Social Distancing is a new terminology that became a popular term since mid-2020, after a global hit and pandemic by the new generation of the coronavirus (COVID-19). Social distancing is the act of maintaining a safe distance (equal to 6 feet or 2 meters) between individuals as a recommended solution by the World Health Organisation (WHO) to minimise the spread of COVID-19 in public places.
By the end of 2020, the majority of governments and national health authorities have set the 2-meter physical distancing as a mandatory measure in shopping centres, schools, pubs, restaurants, and public places.
Social DistancingCOVID-19Human DetectionPeople DetectionTrackingDistance EstimationConvolutional Neural Networks
Social Distancing, as shown in Figure 1.a [1] refers to precaution actions to prevent the proliferation of the disease, by minimising the proximity of human physical contacts in crowded public places (e.g. schools, workplaces, gyms, lecture theatres, pubs, restaurants) to stop the widespread accumulation of the infection risk (Figure 1.b) [1].
Figure 2 demonstrates the effect of following appropriate social distancing guidelines to reduce the rate of infection transmission among individuals [2][3]. A wider Gaussian curve with a shorter spike within the range of the health system service capacity makes it easier for patients to fight the virus by receiving continuous and timely support from the health care organisations.

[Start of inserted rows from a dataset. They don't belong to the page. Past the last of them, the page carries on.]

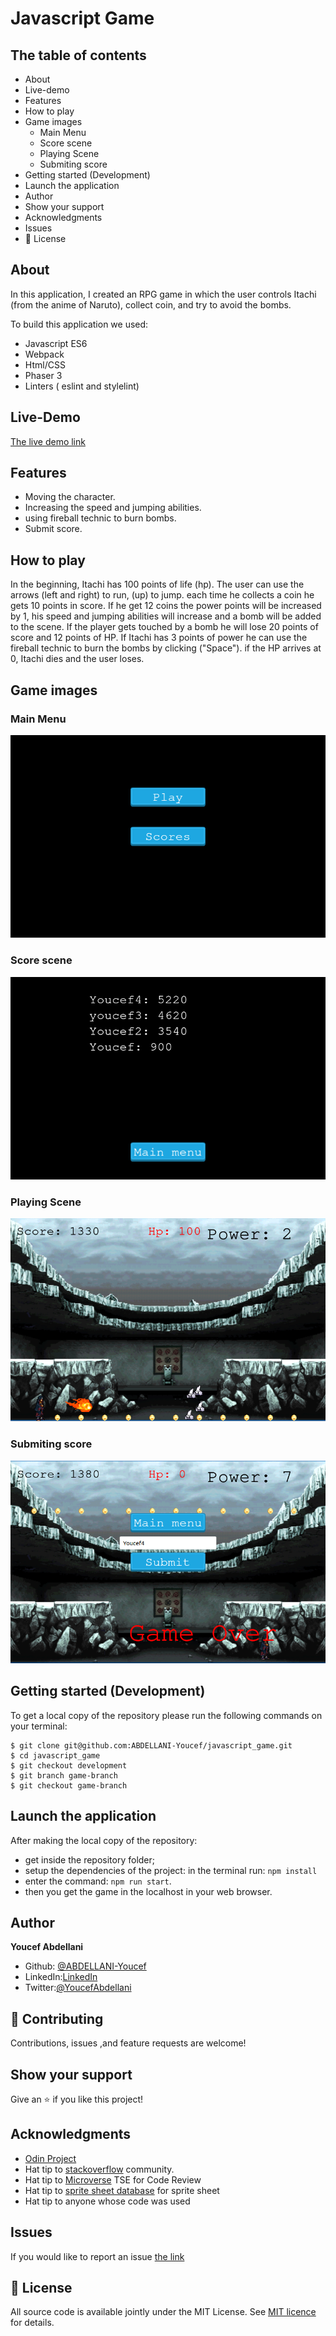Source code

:# Javascript Game

## The table of contents

- About
- Live-demo
- Features
- How to play
- Game images
  - Main Menu
  - Score scene
  - Playing Scene
  - Submiting score
- Getting started (Development)
- Launch the application
- Author
- Show your support
- Acknowledgments
- Issues
- 📝 License

## About

In this application, I created an RPG game in which the user controls Itachi (from the anime of Naruto), collect coin, and try to avoid the bombs.

To build this application we used:

- Javascript ES6
- Webpack
- Html/CSS
- Phaser 3
- Linters ( eslint and stylelint)

## Live-Demo

[The live demo link](http://youcef.abdellani.dev/Javascript_Game/)

## Features

- Moving the character.
- Increasing the speed and jumping abilities.
- using fireball technic to burn bombs.
- Submit score.

## How to play

In the beginning, Itachi has 100 points of life (hp). The user can use the arrows (left and right) to run, (up) to jump. each time he collects a coin he gets 10 points in score. If he get 12 coins the power points will be increased by 1, his speed and jumping abilities will increase and a bomb will be added to the scene. If the player gets touched by a bomb he will lose 20 points of score and 12 points of HP. If Itachi has 3 points of power he can use the fireball technic to burn the bombs by clicking ("Space"). if the HP arrives at 0, Itachi dies and the user loses.

## Game images

### Main Menu
![Main menu](./main_scene_image.png)

### Score scene
![Scores list](./score_scene_image.png)

### Playing Scene
![Game interface](./game_image.png)

### Submiting score
![Submit score](./submit_score_image.png)

## Getting started (Development)

To get a local copy of the repository please run the following commands on your terminal:

```
$ git clone git@github.com:ABDELLANI-Youcef/javascript_game.git
$ cd javascript_game
$ git checkout development
$ git branch game-branch
$ git checkout game-branch

```

## Launch the application

After making the local copy of the repository:
- get inside the repository folder;
- setup the dependencies of the project: in the terminal run: ```npm install```
- enter the command: ```npm run start```.
- then you get the game in the localhost in your web browser.

## Author

**Youcef Abdellani**

- Github: [@ABDELLANI-Youcef](https://github.com/ABDELLANI-Youcef)
- LinkedIn:[LinkedIn](linkedin.com/in/youcef-abdellani)
- Twitter:[@YoucefAbdellani](https://twitter.com/YoucefAbdellani)

## 🤝 Contributing

Contributions, issues ,and feature requests are welcome!

## Show your support

Give an ⭐️ if you like this project!

## Acknowledgments

- [Odin Project](https://www.theodinproject.com/courses/javascript/lessons/weather-app)
- Hat tip to [stackoverflow](https://stackoverflow.com) community.
- Hat tip to [Microverse](https://www.microverse.org/) TSE for Code Review
- Hat tip to [sprite sheet database](https://spritedatabase.net) for sprite sheet
- Hat tip to anyone whose code was used

## Issues
If you would like to report an issue [the link](https://github.com/ABDELLANI-Youcef/javascript_game/issues)

## 📝 License

All source code is available jointly under the MIT License.
See [MIT licence]() for details.
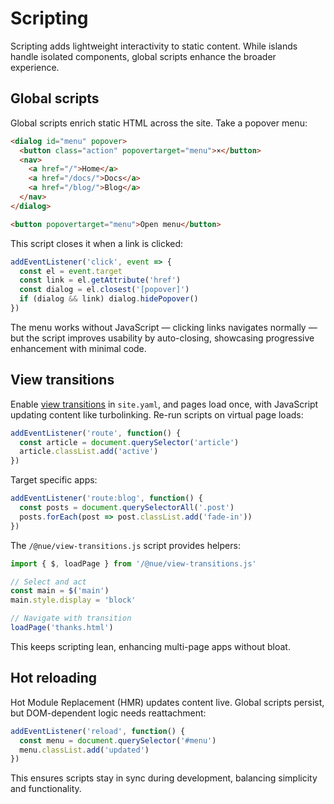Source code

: 
# Scripting
Scripting adds lightweight interactivity to static content. While islands handle isolated components, global scripts enhance the broader experience.


## Global scripts
Global scripts enrich static HTML across the site. Take a popover menu:

```html
<dialog id="menu" popover>
  <button class="action" popovertarget="menu">×</button>
  <nav>
    <a href="/">Home</a>
    <a href="/docs/">Docs</a>
    <a href="/blog/">Blog</a>
  </nav>
</dialog>

<button popovertarget="menu">Open menu</button>
```

This script closes it when a link is clicked:

```js
addEventListener('click', event => {
  const el = event.target
  const link = el.getAttribute('href')
  const dialog = el.closest('[popover]')
  if (dialog && link) dialog.hidePopover()
})
```

The menu works without JavaScript — clicking links navigates normally — but the script improves usability by auto-closing, showcasing progressive enhancement with minimal code.

## View transitions
Enable [view transitions](view-transitions.html) in `site.yaml`, and pages load once, with JavaScript updating content like turbolinking. Re-run scripts on virtual page loads:

```js
addEventListener('route', function() {
  const article = document.querySelector('article')
  article.classList.add('active')
})
```

Target specific apps:

```js
addEventListener('route:blog', function() {
  const posts = document.querySelectorAll('.post')
  posts.forEach(post => post.classList.add('fade-in'))
})
```

The `/@nue/view-transitions.js` script provides helpers:

```js
import { $, loadPage } from '/@nue/view-transitions.js'

// Select and act
const main = $('main')
main.style.display = 'block'

// Navigate with transition
loadPage('thanks.html')
```

This keeps scripting lean, enhancing multi-page apps without bloat.

## Hot reloading
Hot Module Replacement (HMR) updates content live. Global scripts persist, but DOM-dependent logic needs reattachment:

```js
addEventListener('reload', function() {
  const menu = document.querySelector('#menu')
  menu.classList.add('updated')
})
```

This ensures scripts stay in sync during development, balancing simplicity and functionality.
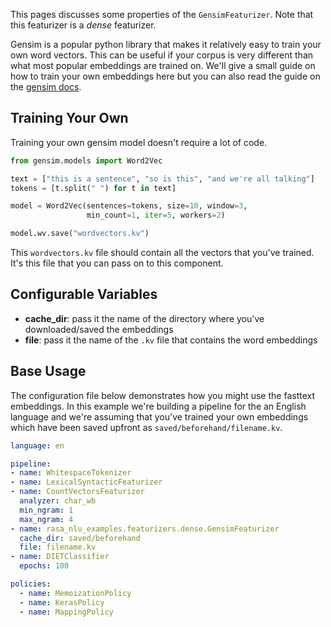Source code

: This pages discusses some properties of the `GensimFeaturizer`.
Note that this featurizer is a *dense* featurizer.

Gensim is a popular python library that makes it relatively easy to train your own word vectors. This can be useful if your corpus is very different than what most popular embeddings are trained on. We'll give a small guide on how to train your own embeddings here but you can also read the guide on the [gensim docs](https://radimrehurek.com/gensim/auto_examples/tutorials/run_word2vec.html#training-your-own-model).

## Training Your Own

Training your own gensim model doesn't require a lot of code.

```python
from gensim.models import Word2Vec

text = ["this is a sentence", "so is this", "and we're all talking"]
tokens = [t.split(" ") for t in text]

model = Word2Vec(sentences=tokens, size=10, window=3,
                 min_count=1, iter=5, workers=2)

model.wv.save("wordvectors.kv")
```

This `wordvectors.kv` file should contain all the vectors that you've trained. It's this
file that you can pass on to this component.

## Configurable Variables

- **cache_dir**: pass it the name of the directory where you've downloaded/saved the embeddings
- **file**: pass it the name of the `.kv` file that contains the word embeddings

## Base Usage

The configuration file below demonstrates how you might use the fasttext embeddings. In this example
we're building a pipeline for the an English language and we're assuming that you've trained your
own embeddings which have been saved upfront as `saved/beforehand/filename.kv`.

```yaml
language: en

pipeline:
- name: WhitespaceTokenizer
- name: LexicalSyntacticFeaturizer
- name: CountVectorsFeaturizer
  analyzer: char_wb
  min_ngram: 1
  max_ngram: 4
- name: rasa_nlu_examples.featurizers.dense.GensimFeaturizer
  cache_dir: saved/beforehand
  file: filename.kv
- name: DIETClassifier
  epochs: 100

policies:
  - name: MemoizationPolicy
  - name: KerasPolicy
  - name: MappingPolicy
```
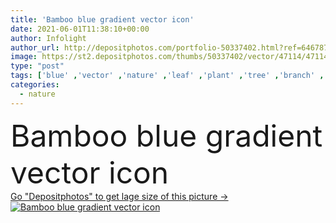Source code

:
 ```yaml
---
title: 'Bamboo blue gradient vector icon'
date: 2021-06-01T11:38:10+00:00
author: Infolight
author_url: http://depositphotos.com/portfolio-50337402.html?ref=64678756
image: https://st2.depositphotos.com/thumbs/50337402/vector/47114/471140492/api_thumb_450.jpg?forcejpeg=true
type: "post"
tags: ['blue' ,'vector' ,'nature' ,'leaf' ,'plant' ,'tree' ,'branch' ,'icon' ,'forest' ,'gradient' ,'botanical' ,'logo' ,'bamboo' ,'eps' ,'premium' ]
categories: 
  - nature
---
```

<div aling="center">
            <font size="60"> Bamboo blue gradient vector icon</font>   
</div>
<div>
    <a href='https://depositphotos.com/471140492/stock-illustration-bamboo-blue-gradient-vector-icon.html?ref=64678756' target=_blank > Go "Depositphotos" to get lage size of this picture ->
        <img href='https://depositphotos.com/471140492/stock-illustration-bamboo-blue-gradient-vector-icon.html?ref=64678756' src='https://st2.depositphotos.com/50337402/47114/v/950/depositphotos_471140492-stock-illustration-bamboo-blue-gradient-vector-icon.jpg?forcejpeg=true' alt='Bamboo blue gradient vector icon' >
    </a>
</div>
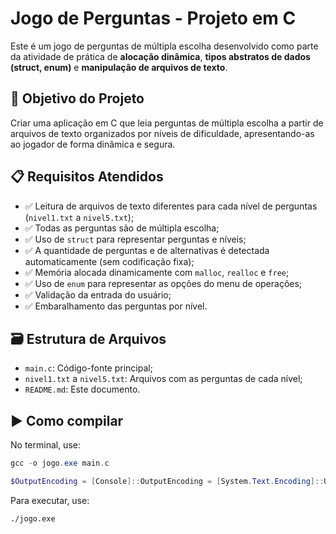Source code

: # Jogo de Perguntas - Projeto em C

Este é um jogo de perguntas de múltipla escolha desenvolvido como parte da atividade de prática de **alocação dinâmica**, **tipos abstratos de dados (struct, enum)** e **manipulação de arquivos de texto**.

## 🎯 Objetivo do Projeto

Criar uma aplicação em C que leia perguntas de múltipla escolha a partir de arquivos de texto organizados por níveis de dificuldade, apresentando-as ao jogador de forma dinâmica e segura.

## 📋 Requisitos Atendidos

- ✅ Leitura de arquivos de texto diferentes para cada nível de perguntas (`nivel1.txt` a `nivel5.txt`);
- ✅ Todas as perguntas são de múltipla escolha;
- ✅ Uso de `struct` para representar perguntas e níveis;
- ✅ A quantidade de perguntas e de alternativas é detectada automaticamente (sem codificação fixa);
- ✅ Memória alocada dinamicamente com `malloc`, `realloc` e `free`;
- ✅ Uso de `enum` para representar as opções do menu de operações;
- ✅ Validação da entrada do usuário;
- ✅ Embaralhamento das perguntas por nível.

## 🗃️ Estrutura de Arquivos

- `main.c`: Código-fonte principal;
- `nivel1.txt` a `nivel5.txt`: Arquivos com as perguntas de cada nível;
- `README.md`: Este documento.

## ▶️ Como compilar

No terminal, use:

```PowerShell
gcc -o jogo.exe main.c

$OutputEncoding = [Console]::OutputEncoding = [System.Text.Encoding]::UTF8
```

Para executar, use:
```
./jogo.exe

```
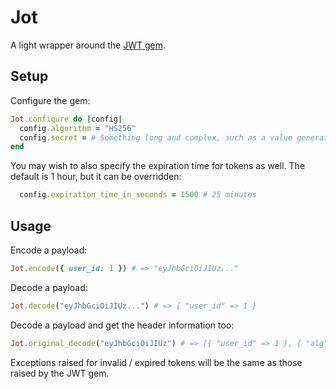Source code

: # Jot

A light wrapper around the [JWT gem](https://github.com/jwt/ruby-jwt).

## Setup

Configure the gem:

```ruby
Jot.configure do |config|
  config.algorithm = "HS256"
  config.secret = # Something long and complex, such as a value generated by SecureRandom.hex(32)
end
```

You may wish to also specify the expiration time for tokens as well. The default is 1 hour, but it can be overridden:

```ruby
  config.expiration_time_in_seconds = 1500 # 25 minutes
```

## Usage

Encode a payload:

```ruby
Jot.encode({ user_id: 1 }) # => "eyJhbGciOiJIUz..."
```

Decode a payload:

```ruby
Jot.decode("eyJhbGciOiJIUz...") # => { "user_id" => 1 }
```

Decode a payload and get the header information too:

```ruby
Jot.original_decode("eyJhbGciOiJIUz") # => [{ "user_id" => 1 }, { "alg" => "HS256" }]

```

Exceptions raised for invalid / expired tokens will be the same as those raised by the JWT gem.
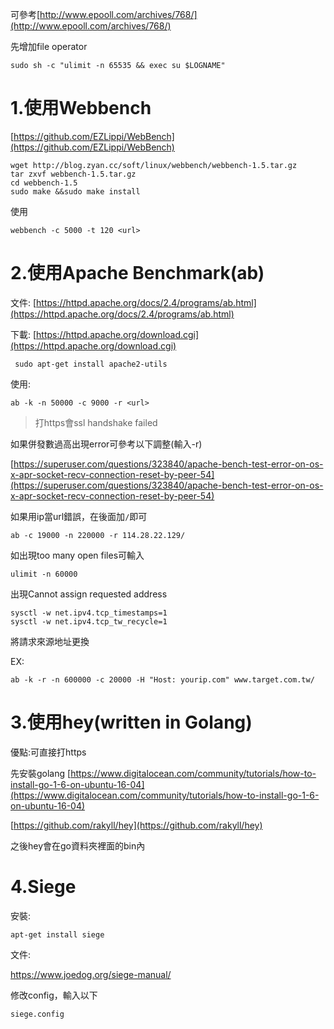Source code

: 可參考[http://www.epooll.com/archives/768/](http://www.epooll.com/archives/768/)

先增加file operator

```
sudo sh -c "ulimit -n 65535 && exec su $LOGNAME"
```

# 1.使用Webbench

[https://github.com/EZLippi/WebBench](https://github.com/EZLippi/WebBench)

```
wget http://blog.zyan.cc/soft/linux/webbench/webbench-1.5.tar.gz
tar zxvf webbench-1.5.tar.gz
cd webbench-1.5
sudo make &&sudo make install
```

使用

```
webbench -c 5000 -t 120 <url>
```

# 2.使用Apache Benchmark\(ab\)

文件: [https://httpd.apache.org/docs/2.4/programs/ab.html](https://httpd.apache.org/docs/2.4/programs/ab.html)

下載: [https://httpd.apache.org/download.cgi](https://httpd.apache.org/download.cgi)

```
 sudo apt-get install apache2-utils
```

使用:

```
ab -k -n 50000 -c 9000 -r <url>
```

> 打https會ssl handshake failed

如果併發數過高出現error可參考以下調整\(輸入-r\)

[https://superuser.com/questions/323840/apache-bench-test-error-on-os-x-apr-socket-recv-connection-reset-by-peer-54](https://superuser.com/questions/323840/apache-bench-test-error-on-os-x-apr-socket-recv-connection-reset-by-peer-54)

如果用ip當url錯誤，在後面加`/`即可

```
ab -c 19000 -n 220000 -r 114.28.22.129/
```

如出現too many open files可輸入

```
ulimit -n 60000
```

出現Cannot assign requested address

```
sysctl -w net.ipv4.tcp_timestamps=1  
sysctl -w net.ipv4.tcp_tw_recycle=1
```

將請求來源地址更換

EX:

```
ab -k -r -n 600000 -c 20000 -H "Host: yourip.com" www.target.com.tw/
```

# 3.使用hey\(written in Golang\)

優點:可直接打https

先安裝golang [https://www.digitalocean.com/community/tutorials/how-to-install-go-1-6-on-ubuntu-16-04](https://www.digitalocean.com/community/tutorials/how-to-install-go-1-6-on-ubuntu-16-04)

[https://github.com/rakyll/hey](https://github.com/rakyll/hey)

之後hey會在go資料夾裡面的bin內



# 4.Siege

安裝:

```
apt-get install siege
```

文件:

https://www.joedog.org/siege-manual/

修改config，輸入以下

```
siege.config
```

Any unexpected sharp spike and rapid infection rate (such as the red curve in Figure 2), will lead to a service failure, and consequently, exponential growth in the number of fatalities.
During the COVID-19 pandemic, governments have tried to implement a variety of social distancing practices, such as restricting travels, controlling borders, closing pubs and bars, and alerting the society to maintain a distance of 1.6 to 2 m from each other [4]. However, monitoring the amount of infection spread and efficiency of the constraints is not an easy task. People require to go out for essential needs such as food, health care and other necessary tasks and jobs. Therefore, many other technology-based solutions such as [5][6] and AI-related research such as [7][8][9] have tried to step in to help the health and medical community in copping with COVID-19 challenges and successful social distancing practices. These works vary from GPS-based patient localisation and tracking to segmentation, and crowd monitoring.
Video 1: DeepSOCIAL by Rezaei and Azarmi. Reference [1]
Video 1 from [1] demonstrates the important role of Computer Vision and Artificial Intelligence in facilitating social distancing monitoring. The research shows how deep neural networks enable us to extract complex features from the image data so that we reach very accurate information about the people behaviour and distances. Possible challenges in this area are the importance of gaining a high level of accuracy, dealing with a variety of lighting conditions, occlusion, and real-time performance. As one of the most comprehensive works done so far, the research [1] aims at providing solutions to cope with the mentioned challenges. We have summarised and highlighted the main contribution of this research as follows:
• This study aims to support the reduction of the coronavirus spread and its economic costs by providing an AI-based solution to automatically monitor and detect violations of social distancing among individuals.
• The research develops a robust deep neural network (DNN) model for people detection, tracking, and distance estimation called DeepSOCIAL with more accurate results comparing to earlier research such as in [9]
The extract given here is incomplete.